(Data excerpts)
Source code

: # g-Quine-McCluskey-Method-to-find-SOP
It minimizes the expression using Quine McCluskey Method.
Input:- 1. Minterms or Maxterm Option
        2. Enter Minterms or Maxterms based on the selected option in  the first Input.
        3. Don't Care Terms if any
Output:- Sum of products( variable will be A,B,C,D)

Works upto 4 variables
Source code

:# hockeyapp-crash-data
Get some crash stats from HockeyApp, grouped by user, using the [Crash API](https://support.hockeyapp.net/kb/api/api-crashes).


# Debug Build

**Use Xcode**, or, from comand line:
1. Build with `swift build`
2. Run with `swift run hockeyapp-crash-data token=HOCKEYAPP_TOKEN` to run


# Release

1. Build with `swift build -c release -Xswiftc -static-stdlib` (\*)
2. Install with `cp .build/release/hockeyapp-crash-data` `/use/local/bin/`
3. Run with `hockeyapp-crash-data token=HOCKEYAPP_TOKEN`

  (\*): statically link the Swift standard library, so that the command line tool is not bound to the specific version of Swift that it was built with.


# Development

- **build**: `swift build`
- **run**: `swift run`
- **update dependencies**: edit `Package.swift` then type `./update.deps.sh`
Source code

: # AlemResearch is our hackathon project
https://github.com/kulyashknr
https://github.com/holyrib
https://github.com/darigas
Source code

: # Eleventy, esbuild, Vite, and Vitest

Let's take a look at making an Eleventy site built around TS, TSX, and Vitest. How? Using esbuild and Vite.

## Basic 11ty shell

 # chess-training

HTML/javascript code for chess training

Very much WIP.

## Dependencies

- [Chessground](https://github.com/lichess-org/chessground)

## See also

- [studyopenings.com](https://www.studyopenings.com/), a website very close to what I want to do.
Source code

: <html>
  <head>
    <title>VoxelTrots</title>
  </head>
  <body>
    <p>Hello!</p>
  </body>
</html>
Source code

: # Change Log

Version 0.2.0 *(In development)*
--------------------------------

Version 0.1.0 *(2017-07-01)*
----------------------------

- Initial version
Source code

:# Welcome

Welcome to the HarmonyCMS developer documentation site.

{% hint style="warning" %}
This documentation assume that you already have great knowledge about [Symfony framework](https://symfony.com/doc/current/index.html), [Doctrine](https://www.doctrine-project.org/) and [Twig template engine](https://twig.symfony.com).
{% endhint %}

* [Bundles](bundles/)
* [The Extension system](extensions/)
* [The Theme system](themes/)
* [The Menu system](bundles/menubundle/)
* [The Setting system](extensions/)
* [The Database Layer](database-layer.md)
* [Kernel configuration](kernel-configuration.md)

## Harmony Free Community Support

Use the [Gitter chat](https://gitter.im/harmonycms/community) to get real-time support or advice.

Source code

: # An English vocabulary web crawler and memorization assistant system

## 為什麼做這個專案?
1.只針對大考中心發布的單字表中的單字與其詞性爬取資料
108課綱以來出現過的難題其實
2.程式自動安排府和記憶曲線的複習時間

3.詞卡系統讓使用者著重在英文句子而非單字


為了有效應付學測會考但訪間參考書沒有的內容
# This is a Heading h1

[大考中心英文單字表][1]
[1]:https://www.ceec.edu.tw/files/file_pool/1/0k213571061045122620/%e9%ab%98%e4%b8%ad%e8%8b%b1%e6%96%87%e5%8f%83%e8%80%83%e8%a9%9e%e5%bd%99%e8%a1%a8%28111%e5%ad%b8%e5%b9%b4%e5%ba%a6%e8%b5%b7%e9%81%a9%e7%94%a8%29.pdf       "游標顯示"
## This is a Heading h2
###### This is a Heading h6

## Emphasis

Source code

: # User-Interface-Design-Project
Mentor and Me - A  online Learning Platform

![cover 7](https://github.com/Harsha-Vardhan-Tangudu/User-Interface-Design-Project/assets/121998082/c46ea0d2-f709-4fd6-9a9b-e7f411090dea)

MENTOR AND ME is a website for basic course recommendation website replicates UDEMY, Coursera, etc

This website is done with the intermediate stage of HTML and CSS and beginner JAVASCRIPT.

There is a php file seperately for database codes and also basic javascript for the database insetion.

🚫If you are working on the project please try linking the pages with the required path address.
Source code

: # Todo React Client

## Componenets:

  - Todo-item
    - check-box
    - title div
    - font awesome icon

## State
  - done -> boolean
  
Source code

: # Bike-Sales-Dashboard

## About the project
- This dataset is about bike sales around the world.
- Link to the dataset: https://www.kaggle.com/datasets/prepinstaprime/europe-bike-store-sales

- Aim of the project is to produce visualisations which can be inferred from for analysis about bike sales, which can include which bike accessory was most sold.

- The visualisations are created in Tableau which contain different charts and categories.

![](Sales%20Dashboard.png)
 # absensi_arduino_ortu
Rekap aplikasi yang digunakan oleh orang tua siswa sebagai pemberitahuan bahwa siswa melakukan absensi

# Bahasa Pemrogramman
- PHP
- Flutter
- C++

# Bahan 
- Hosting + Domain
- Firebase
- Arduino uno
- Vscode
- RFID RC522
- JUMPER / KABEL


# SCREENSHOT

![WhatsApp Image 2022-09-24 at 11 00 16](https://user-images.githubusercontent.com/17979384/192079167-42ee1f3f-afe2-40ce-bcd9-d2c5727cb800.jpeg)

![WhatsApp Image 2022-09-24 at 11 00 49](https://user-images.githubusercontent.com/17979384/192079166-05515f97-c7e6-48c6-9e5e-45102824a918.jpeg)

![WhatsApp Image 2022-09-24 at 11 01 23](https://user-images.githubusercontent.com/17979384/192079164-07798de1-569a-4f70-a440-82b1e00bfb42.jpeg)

# WHAT YOU WILL DO:
Among the records above, how many lines contain the word "that"? Answer with the number by itself.

# ANSWER TO THIS PROBLEM:
2